:: ASSIGNMENT ::
Below is some data; print it all back exactly.

:: SOURCE MATERIAL ::
*** Begin section ***

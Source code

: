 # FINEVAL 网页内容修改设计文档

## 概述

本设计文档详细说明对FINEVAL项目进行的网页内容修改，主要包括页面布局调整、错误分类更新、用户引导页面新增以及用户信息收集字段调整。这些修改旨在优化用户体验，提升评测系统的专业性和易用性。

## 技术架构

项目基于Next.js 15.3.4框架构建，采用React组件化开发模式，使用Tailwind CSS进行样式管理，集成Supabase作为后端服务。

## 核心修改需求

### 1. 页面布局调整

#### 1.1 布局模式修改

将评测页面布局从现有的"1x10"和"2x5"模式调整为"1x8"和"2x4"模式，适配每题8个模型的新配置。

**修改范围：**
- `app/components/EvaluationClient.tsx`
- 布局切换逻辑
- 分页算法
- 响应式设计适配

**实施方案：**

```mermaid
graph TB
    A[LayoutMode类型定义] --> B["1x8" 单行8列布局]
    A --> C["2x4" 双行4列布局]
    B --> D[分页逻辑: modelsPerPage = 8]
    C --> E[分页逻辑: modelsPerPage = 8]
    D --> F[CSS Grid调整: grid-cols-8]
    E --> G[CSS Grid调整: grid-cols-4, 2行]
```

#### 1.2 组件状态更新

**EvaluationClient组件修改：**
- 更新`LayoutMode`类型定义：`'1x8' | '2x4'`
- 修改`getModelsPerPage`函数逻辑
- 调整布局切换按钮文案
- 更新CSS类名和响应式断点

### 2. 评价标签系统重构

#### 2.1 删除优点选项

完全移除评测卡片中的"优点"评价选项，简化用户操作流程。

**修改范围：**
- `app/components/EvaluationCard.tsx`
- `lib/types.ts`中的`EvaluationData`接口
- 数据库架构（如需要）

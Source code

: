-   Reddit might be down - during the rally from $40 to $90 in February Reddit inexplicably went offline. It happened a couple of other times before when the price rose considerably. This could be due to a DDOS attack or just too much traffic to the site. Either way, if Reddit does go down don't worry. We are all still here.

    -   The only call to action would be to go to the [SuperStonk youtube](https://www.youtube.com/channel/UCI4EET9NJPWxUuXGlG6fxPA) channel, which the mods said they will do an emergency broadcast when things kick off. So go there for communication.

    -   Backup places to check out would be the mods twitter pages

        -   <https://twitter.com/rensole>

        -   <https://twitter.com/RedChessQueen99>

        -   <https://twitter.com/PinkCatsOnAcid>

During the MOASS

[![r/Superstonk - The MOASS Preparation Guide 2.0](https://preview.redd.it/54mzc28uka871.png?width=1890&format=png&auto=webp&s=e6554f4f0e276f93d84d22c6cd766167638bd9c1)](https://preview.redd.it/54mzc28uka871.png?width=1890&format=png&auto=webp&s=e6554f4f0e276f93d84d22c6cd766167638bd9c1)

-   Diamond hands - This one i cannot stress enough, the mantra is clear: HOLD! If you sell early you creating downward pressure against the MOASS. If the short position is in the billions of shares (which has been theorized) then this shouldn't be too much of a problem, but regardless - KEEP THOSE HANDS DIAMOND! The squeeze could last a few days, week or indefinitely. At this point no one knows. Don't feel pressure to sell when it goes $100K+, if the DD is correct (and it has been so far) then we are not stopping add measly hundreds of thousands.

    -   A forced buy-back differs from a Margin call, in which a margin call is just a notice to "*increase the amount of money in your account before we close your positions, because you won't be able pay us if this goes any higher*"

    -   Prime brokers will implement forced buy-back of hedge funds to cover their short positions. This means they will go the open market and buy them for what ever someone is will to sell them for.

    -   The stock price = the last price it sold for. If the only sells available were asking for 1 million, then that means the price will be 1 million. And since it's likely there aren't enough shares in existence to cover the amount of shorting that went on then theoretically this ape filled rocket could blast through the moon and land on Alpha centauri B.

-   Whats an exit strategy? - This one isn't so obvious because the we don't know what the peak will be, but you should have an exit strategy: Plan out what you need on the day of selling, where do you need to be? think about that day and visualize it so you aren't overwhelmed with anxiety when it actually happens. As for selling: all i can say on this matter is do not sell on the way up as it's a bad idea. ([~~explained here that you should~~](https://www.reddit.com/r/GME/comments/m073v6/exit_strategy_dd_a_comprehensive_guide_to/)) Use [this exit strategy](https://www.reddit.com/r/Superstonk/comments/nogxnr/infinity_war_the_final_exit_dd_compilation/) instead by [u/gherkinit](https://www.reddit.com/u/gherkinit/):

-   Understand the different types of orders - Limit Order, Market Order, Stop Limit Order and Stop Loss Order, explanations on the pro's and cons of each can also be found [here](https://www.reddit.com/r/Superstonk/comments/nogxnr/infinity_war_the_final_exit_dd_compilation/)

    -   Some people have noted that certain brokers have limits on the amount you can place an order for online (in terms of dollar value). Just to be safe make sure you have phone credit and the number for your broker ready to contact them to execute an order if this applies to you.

*** End section ***

:: REPLY ::
Source code

: # FINEVAL 网页内容修改设计文档

## 概述

本设计文档详细说明对FINEVAL项目进行的网页内容修改，主要包括页面布局调整、错误分类更新、用户引导页面新增以及用户信息收集字段调整。这些修改旨在优化用户体验，提升评测系统的专业性和易用性。

## 技术架构

项目基于Next.js 15.3.4框架构建，采用React组件化开发模式，使用Tailwind CSS进行样式管理，集成Supabase作为后端服务。

## 核心修改需求

### 1. 页面布局调整

#### 1.1 布局模式修改

将评测页面布局从现有的"1x10"和"2x5"模式调整为"1x8"和"2x4"模式，适配每题8个模型的新配置。

**修改范围：**
- `app/components/EvaluationClient.tsx`
- 布局切换逻辑
- 分页算法
- 响应式设计适配

**实施方案：**

```mermaid
graph TB
    A[LayoutMode类型定义] --> B["1x8" 单行8列布局]
    A --> C["2x4" 双行4列布局]
    B --> D[分页逻辑: modelsPerPage = 8]
    C --> E[分页逻辑: modelsPerPage = 8]
    D --> F[CSS Grid调整: grid-cols-8]
    E --> G[CSS Grid调整: grid-cols-4, 2行]
```

#### 1.2 组件状态更新

**EvaluationClient组件修改：**
- 更新`LayoutMode`类型定义：`'1x8' | '2x4'`
- 修改`getModelsPerPage`函数逻辑
- 调整布局切换按钮文案
- 更新CSS类名和响应式断点

### 2. 评价标签系统重构

#### 2.1 删除优点选项

完全移除评测卡片中的"优点"评价选项，简化用户操作流程。

**修改范围：**
- `app/components/EvaluationCard.tsx`
- `lib/types.ts`中的`EvaluationData`接口
- 数据库架构（如需要）

Source code

:-   Reddit might be down - during the rally from $40 to $90 in February Reddit inexplicably went offline. It happened a couple of other times before when the price rose considerably. This could be due to a DDOS attack or just too much traffic to the site. Either way, if Reddit does go down don't worry. We are all still here.

    -   The only call to action would be to go to the [SuperStonk youtube](https://www.youtube.com/channel/UCI4EET9NJPWxUuXGlG6fxPA) channel, which the mods said they will do an emergency broadcast when things kick off. So go there for communication.

    -   Backup places to check out would be the mods twitter pages

        -   <https://twitter.com/rensole>

        -   <https://twitter.com/RedChessQueen99>

        -   <https://twitter.com/PinkCatsOnAcid>

During the MOASS

[![r/Superstonk - The MOASS Preparation Guide 2.0](https://preview.redd.it/54mzc28uka871.png?width=1890&format=png&auto=webp&s=e6554f4f0e276f93d84d22c6cd766167638bd9c1)](https://preview.redd.it/54mzc28uka871.png?width=1890&format=png&auto=webp&s=e6554f4f0e276f93d84d22c6cd766167638bd9c1)

-   Diamond hands - This one i cannot stress enough, the mantra is clear: HOLD! If you sell early you creating downward pressure against the MOASS. If the short position is in the billions of shares (which has been theorized) then this shouldn't be too much of a problem, but regardless - KEEP THOSE HANDS DIAMOND! The squeeze could last a few days, week or indefinitely. At this point no one knows. Don't feel pressure to sell when it goes $100K+, if the DD is correct (and it has been so far) then we are not stopping add measly hundreds of thousands.

    -   A forced buy-back differs from a Margin call, in which a margin call is just a notice to "*increase the amount of money in your account before we close your positions, because you won't be able pay us if this goes any higher*"

    -   Prime brokers will implement forced buy-back of hedge funds to cover their short positions. This means they will go the open market and buy them for what ever someone is will to sell them for.

    -   The stock price = the last price it sold for. If the only sells available were asking for 1 million, then that means the price will be 1 million. And since it's likely there aren't enough shares in existence to cover the amount of shorting that went on then theoretically this ape filled rocket could blast through the moon and land on Alpha centauri B.

-   Whats an exit strategy? - This one isn't so obvious because the we don't know what the peak will be, but you should have an exit strategy: Plan out what you need on the day of selling, where do you need to be? think about that day and visualize it so you aren't overwhelmed with anxiety when it actually happens. As for selling: all i can say on this matter is do not sell on the way up as it's a bad idea. ([~~explained here that you should~~](https://www.reddit.com/r/GME/comments/m073v6/exit_strategy_dd_a_comprehensive_guide_to/)) Use [this exit strategy](https://www.reddit.com/r/Superstonk/comments/nogxnr/infinity_war_the_final_exit_dd_compilation/) instead by [u/gherkinit](https://www.reddit.com/u/gherkinit/):

-   Understand the different types of orders - Limit Order, Market Order, Stop Limit Order and Stop Loss Order, explanations on the pro's and cons of each can also be found [here](https://www.reddit.com/r/Superstonk/comments/nogxnr/infinity_war_the_final_exit_dd_compilation/)

    -   Some people have noted that certain brokers have limits on the amount you can place an order for online (in terms of dollar value). Just to be safe make sure you have phone credit and the number for your broker ready to contact them to execute an order if this applies to you.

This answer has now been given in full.